[Task description]
Every line of the listing below should be written out exactly, minus its pictures.
┄┄┄┄┄┄┄┄┄┄
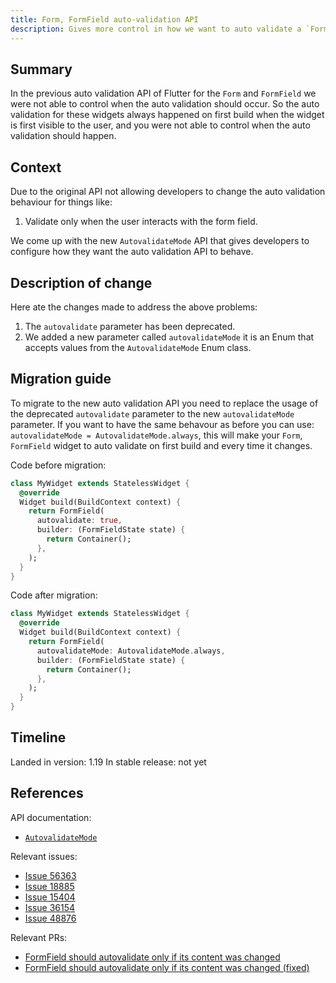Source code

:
 ```yaml
---
title: Form, FormField auto-validation API
description: Gives more control in how we want to auto validate a `Form`, `FormField`
---
```


## Summary

In the previous auto validation API of Flutter for the `Form` and `FormField` we were not able to control 
when the auto validation should occur. So the auto validation for these widgets always happened on first
build when the widget is first visible to the user, and you were not able to control when the auto 
validation should happen.

## Context

Due to the original API not allowing developers to change the auto validation behaviour for things like:
    
   1. Validate only when the user interacts with the form field.

We come up with the new `AutovalidateMode` API that gives developers to configure how they want 
the auto validation API to behave.

## Description of change

Here ate the changes made to address the above problems:

1. The `autovalidate` parameter has been deprecated.
2. We added a new parameter called `autovalidateMode` it is an Enum that accepts values from the 
`AutovalidateMode` Enum class.


## Migration guide

To migrate to the new auto validation API you need to replace the usage of the deprecated 
`autovalidate` parameter to the new `autovalidateMode` parameter. If you want to have the same behavour
as before you can use: `autovalidateMode = AutovalidateMode.always`, this will make your `Form`, `FormField`
widget to auto validate on first build and every time it changes. 

Code before migration:

```dart
class MyWidget extends StatelessWidget {
  @override
  Widget build(BuildContext context) {
    return FormField(
      autovalidate: true,
      builder: (FormFieldState state) {
        return Container();
      },
    );
  }
}
```

Code after migration:

```dart
class MyWidget extends StatelessWidget {
  @override
  Widget build(BuildContext context) {
    return FormField(
      autovalidateMode: AutovalidateMode.always,
      builder: (FormFieldState state) {
        return Container();
      },
    );
  }
}
```

## Timeline

Landed in version: 1.19
In stable release: not yet

## References

API documentation:
* [`AutovalidateMode`](https://master-api.flutter.dev/flutter/widgets/AutovalidateMode-class.html)

Relevant issues:
* [Issue 56363](https://github.com/flutter/flutter/issues/56363)
* [Issue 18885](https://github.com/flutter/flutter/issues/18885)
* [Issue 15404](https://github.com/flutter/flutter/issues/15404)
* [Issue 36154](https://github.com/flutter/flutter/issues/36154)
* [Issue 48876](https://github.com/flutter/flutter/issues/48876)

Relevant PRs:
* [FormField should autovalidate only if its content was changed](https://github.com/flutter/flutter/pull/56365)
* [FormField should autovalidate only if its content was changed (fixed)](https://github.com/flutter/flutter/pull/59766)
┄┄┄┄┄┄┄┄┄┄
[Written response]
Source code

:
 ```yaml
---
title: Form, FormField auto-validation API
description: Gives more control in how we want to auto validate a `Form`, `FormField`
---
```


## Summary

In the previous auto validation API of Flutter for the `Form` and `FormField` we were not able to control 
when the auto validation should occur. So the auto validation for these widgets always happened on first
build when the widget is first visible to the user, and you were not able to control when the auto 
validation should happen.

## Context

Due to the original API not allowing developers to change the auto validation behaviour for things like:
    
   1. Validate only when the user interacts with the form field.

We come up with the new `AutovalidateMode` API that gives developers to configure how they want 
the auto validation API to behave.

## Description of change

Here ate the changes made to address the above problems:

1. The `autovalidate` parameter has been deprecated.
2. We added a new parameter called `autovalidateMode` it is an Enum that accepts values from the 
`AutovalidateMode` Enum class.


## Migration guide

To migrate to the new auto validation API you need to replace the usage of the deprecated 
`autovalidate` parameter to the new `autovalidateMode` parameter. If you want to have the same behavour
as before you can use: `autovalidateMode = AutovalidateMode.always`, this will make your `Form`, `FormField`
widget to auto validate on first build and every time it changes. 

Code before migration:

```dart
class MyWidget extends StatelessWidget {
  @override
  Widget build(BuildContext context) {
    return FormField(
      autovalidate: true,
      builder: (FormFieldState state) {
        return Container();
      },
    );
  }
}
```

Code after migration:

```dart
class MyWidget extends StatelessWidget {
  @override
  Widget build(BuildContext context) {
    return FormField(
      autovalidateMode: AutovalidateMode.always,
      builder: (FormFieldState state) {
        return Container();
      },
    );
  }
}
```

## Timeline

Landed in version: 1.19
In stable release: not yet

## References

API documentation:
* [`AutovalidateMode`](https://master-api.flutter.dev/flutter/widgets/AutovalidateMode-class.html)

Relevant issues:
* [Issue 56363](https://github.com/flutter/flutter/issues/56363)
* [Issue 18885](https://github.com/flutter/flutter/issues/18885)
* [Issue 15404](https://github.com/flutter/flutter/issues/15404)
* [Issue 36154](https://github.com/flutter/flutter/issues/36154)
* [Issue 48876](https://github.com/flutter/flutter/issues/48876)

Relevant PRs:
* [FormField should autovalidate only if its content was changed](https://github.com/flutter/flutter/pull/56365)
* [FormField should autovalidate only if its content was changed (fixed)](https://github.com/flutter/flutter/pull/59766)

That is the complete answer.